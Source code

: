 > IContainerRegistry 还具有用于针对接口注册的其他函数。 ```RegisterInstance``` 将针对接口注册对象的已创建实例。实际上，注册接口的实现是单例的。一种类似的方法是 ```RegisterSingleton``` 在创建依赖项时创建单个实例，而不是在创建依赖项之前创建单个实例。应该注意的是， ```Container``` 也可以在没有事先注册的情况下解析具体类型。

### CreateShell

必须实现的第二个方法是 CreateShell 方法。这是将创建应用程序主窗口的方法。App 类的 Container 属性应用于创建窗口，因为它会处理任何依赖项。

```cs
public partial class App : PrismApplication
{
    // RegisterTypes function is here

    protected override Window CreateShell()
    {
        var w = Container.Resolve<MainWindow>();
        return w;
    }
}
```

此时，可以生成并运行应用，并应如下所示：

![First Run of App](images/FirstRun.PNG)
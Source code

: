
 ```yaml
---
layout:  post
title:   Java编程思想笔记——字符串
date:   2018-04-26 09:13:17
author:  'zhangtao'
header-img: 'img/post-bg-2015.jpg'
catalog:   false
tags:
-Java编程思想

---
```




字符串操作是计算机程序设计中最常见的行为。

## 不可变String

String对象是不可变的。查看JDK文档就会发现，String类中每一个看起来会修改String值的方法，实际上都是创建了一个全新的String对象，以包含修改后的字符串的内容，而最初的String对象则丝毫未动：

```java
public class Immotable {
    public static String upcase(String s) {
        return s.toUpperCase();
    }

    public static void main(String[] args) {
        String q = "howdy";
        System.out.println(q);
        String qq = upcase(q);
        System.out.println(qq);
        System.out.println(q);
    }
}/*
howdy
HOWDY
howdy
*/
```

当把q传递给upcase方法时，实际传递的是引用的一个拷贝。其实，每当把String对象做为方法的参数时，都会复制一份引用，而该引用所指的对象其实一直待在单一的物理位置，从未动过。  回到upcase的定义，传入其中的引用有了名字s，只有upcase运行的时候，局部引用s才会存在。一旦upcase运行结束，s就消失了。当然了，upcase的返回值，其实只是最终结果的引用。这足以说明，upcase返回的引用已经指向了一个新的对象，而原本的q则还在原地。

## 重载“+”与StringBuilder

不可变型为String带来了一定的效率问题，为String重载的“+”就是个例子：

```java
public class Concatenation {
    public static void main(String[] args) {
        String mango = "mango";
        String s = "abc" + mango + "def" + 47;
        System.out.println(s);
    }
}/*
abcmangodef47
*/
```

***

Line by line, output the listing above without alteration.

** REPLY **
Source code

: > IContainerRegistry 还具有用于针对接口注册的其他函数。 ```RegisterInstance``` 将针对接口注册对象的已创建实例。实际上，注册接口的实现是单例的。一种类似的方法是 ```RegisterSingleton``` 在创建依赖项时创建单个实例，而不是在创建依赖项之前创建单个实例。应该注意的是， ```Container``` 也可以在没有事先注册的情况下解析具体类型。

### CreateShell

必须实现的第二个方法是 CreateShell 方法。这是将创建应用程序主窗口的方法。App 类的 Container 属性应用于创建窗口，因为它会处理任何依赖项。

```cs
public partial class App : PrismApplication
{
    // RegisterTypes function is here

    protected override Window CreateShell()
    {
        var w = Container.Resolve<MainWindow>();
        return w;
    }
}
```

此时，可以生成并运行应用，并应如下所示：

![First Run of App](images/FirstRun.PNG)
Source code

:
 ```yaml
---
layout:  post
title:   Java编程思想笔记——字符串
date:   2018-04-26 09:13:17
author:  'zhangtao'
header-img: 'img/post-bg-2015.jpg'
catalog:   false
tags:
-Java编程思想

---
```




字符串操作是计算机程序设计中最常见的行为。

## 不可变String

String对象是不可变的。查看JDK文档就会发现，String类中每一个看起来会修改String值的方法，实际上都是创建了一个全新的String对象，以包含修改后的字符串的内容，而最初的String对象则丝毫未动：

```java
public class Immotable {
    public static String upcase(String s) {
        return s.toUpperCase();
    }

    public static void main(String[] args) {
        String q = "howdy";
        System.out.println(q);
        String qq = upcase(q);
        System.out.println(qq);
        System.out.println(q);
    }
}/*
howdy
HOWDY
howdy
*/
```

当把q传递给upcase方法时，实际传递的是引用的一个拷贝。其实，每当把String对象做为方法的参数时，都会复制一份引用，而该引用所指的对象其实一直待在单一的物理位置，从未动过。  回到upcase的定义，传入其中的引用有了名字s，只有upcase运行的时候，局部引用s才会存在。一旦upcase运行结束，s就消失了。当然了，upcase的返回值，其实只是最终结果的引用。这足以说明，upcase返回的引用已经指向了一个新的对象，而原本的q则还在原地。

## 重载“+”与StringBuilder

不可变型为String带来了一定的效率问题，为String重载的“+”就是个例子：

```java
public class Concatenation {
    public static void main(String[] args) {
        String mango = "mango";
        String s = "abc" + mango + "def" + 47;
        System.out.println(s);
    }
}/*
abcmangodef47
*/
```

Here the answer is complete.